I, Medusa
After
It’s well past midnight when the woman finds the temple.
Her first thought, as her heels sink into the beach’s wet sand, is that the place at which she has arrived is not at all what she was expecting.
The holy sites she is accustomed to are grand and imposing marble complexes staffed by a retinue of dutiful priests or priestesses.
The lone torchlit building that looms before her in the dark, with its crumbling stone ramparts and visibly neglected grounds, is neither grand nor imposing.
The woman notes that the place is, in fact, quite small, half obscured by the surrounding dunes, and unlikely to have other visitors this late in the night.
The woman is not deterred as she diverts from the coastline to draw closer.
Tonight, a temple without visitors is auspicious.
A crude path lined with pebbles and driftwood leads her from the beach to the temple’s only entrance. The moment she crosses its threshold, the smell of myrrh fills her lungs, drawing from her a dull ache, a long-buried grief. She ignores that ache, smothers the grief, then presses on.
Eventually, she finds the old priest alone in the temple’s open courtyard.
He’s holding a broom, locked in fierce battle with the sand that litters the tile.
His olive skin shines with perspiration, his gray tunic is modest and plain.
He is a foreigner in these lands, just as she is.
It takes several seconds before he looks up and notices her.
He has cloudy, albeit kind, brown eyes and a decidedly paternal smile.
That smile makes the woman think of her own father, what he’d think if he knew what she was about to do.
She dismisses that thought quickly. Her father is a god, and if she knows anything about gods, it is that they care little for mortals and less for mortal plights.

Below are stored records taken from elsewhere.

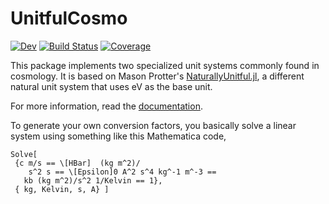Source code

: # UnitfulCosmo

<!-- [![Stable](https://img.shields.io/badge/docs-stable-blue.svg)](https://xzackli.github.io/UnitfulCosmo.jl/stable) -->
[![Dev](https://img.shields.io/badge/docs-dev-blue.svg)](https://xzackli.github.io/UnitfulCosmo.jl/dev)
[![Build Status](https://github.com/xzackli/UnitfulCosmo.jl/workflows/CI/badge.svg)](https://github.com/xzackli/UnitfulCosmo.jl/actions)
[![Coverage](https://codecov.io/gh/xzackli/UnitfulCosmo.jl/branch/main/graph/badge.svg?token=JBbhog9XqH)](https://codecov.io/gh/xzackli/UnitfulCosmo.jl)

This package implements two specialized unit systems commonly found in cosmology. It is based on Mason Protter's [NaturallyUnitful.jl](https://github.com/MasonProtter/NaturallyUnitful.jl), a different natural unit system that uses eV as the base unit. 

For more information, read the [documentation](https://xzackli.github.io/UnitfulCosmo.jl/dev).

To generate your own conversion factors, you basically solve a linear system using something like this Mathematica code,
```
Solve[ 
 {c m/s == \[HBar]  (kg m^2)/
    s^2 s == \[Epsilon]0 A^2 s^4 kg^-1 m^-3 == 
   kb (kg m^2)/s^2 1/Kelvin == 1},
 { kg, Kelvin, s, A} ]
 ```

Instead, her attention returns to the priest. She offers him a low bow—a lingering habit from her time as a priestess.
Then she speaks. Her voice is petal soft.
“I’ve come to ask for a blessing.”
The priest sets his broom aside and laces his gnarled fingers. Silence stretches between them before he gives his answer.
“What do you offer in exchange?”
The woman bows her head, contrite. “I’ve no coin, nothing of value.”
This is met with more silence.
“Please, I’m…I’m desperate.” The woman waits a beat before lifting her gaze.
When she does, she finds the priest’s expression has changed.
She knows what he sees: a young, dark-skinned woman wearing a simple white tunic and a simpler white head wrap.
She knows that this is a game, that she has already made the first move. Now it is his turn.
“It is no matter,” the priest says gently. “There are always other ways, other kinds of exchanges.” He gives the woman a significant look—a look she has been anticipating—before he beckons. “Come, child.”
The woman obeys, closing the small gap between them to accept his veiny hand. She does not shiver when he traces the pad of his thumb over her palm.
Then his grip tightens.
The woman does not object when the priest pulls her against him, nor when he crushes his wrinkled lips against hers.
She does not protest when he lowers them both to the sand-swept floor, nor when he guides her to clumsily mount him.
His body is bony and frail, but she feels it harden with desire between her thighs.
“I am untouched,” she whispers. “I have never…”
“That is all right,” says the priest. In the flicker of the torchlight, his once-kind eyes have grown wolfish. “I will show you what to do. But first, let me see you.”
The woman hesitates, then unfastens the pins that hold her tunic together at the shoulders, so that the garment falls around her waist. A low, appreciative groan escapes the priest’s lips.
“Tell me your name.” His voice is scraped raw with lust.
A small smile touches the woman’s face. “I could tell you who I am,” she says. “But I think it better to show you what I am.”
The old priest looks up from her bare breasts, confused, but the woman is already loosening her head wrap. She lets it slip to the floor, then blinks with newly yellow eyes. The priest’s grow coin-wide with terror.
“Abomination,” he rasps. “You’re a—” He does not finish his sentence.
Already, his vital organs are calcifying to cold, gray stone, as is the rest of his body.
His fingers curl inward as he claws at the air, grasping at something he’ll never reach.
All the while, the woman sits silently astride him, waiting.
Some distant, detached part of her—the part of her that’s remained human, perhaps—knows that she should feel something. Relief. Vindication. Horror.
The best she can manage is exhaustion.
The woman presses her fingertips to the priest’s stone tunic as his fluttering heartbeat slows, then stills.
Only when she’s certain that he’s dead does she rise.
She reaches up as hissing fills the temple, and the ink-black serpents that sprout from her scalp in place of hair taste the salt air with eager forked tongues while they nuzzle her hand.
Vaguely, the woman wonders how long it will take to drag the statue of the priest down to the shoreline, how many hours might pass before his absence is noticed.
She tallies how many men she has killed thus far and wonders how many more she will kill before the rage within her is sated, before it feels like enough.
As she douses the temple’s torch and surrenders to the dark, Medusa thinks about monsters, and how easily she became one.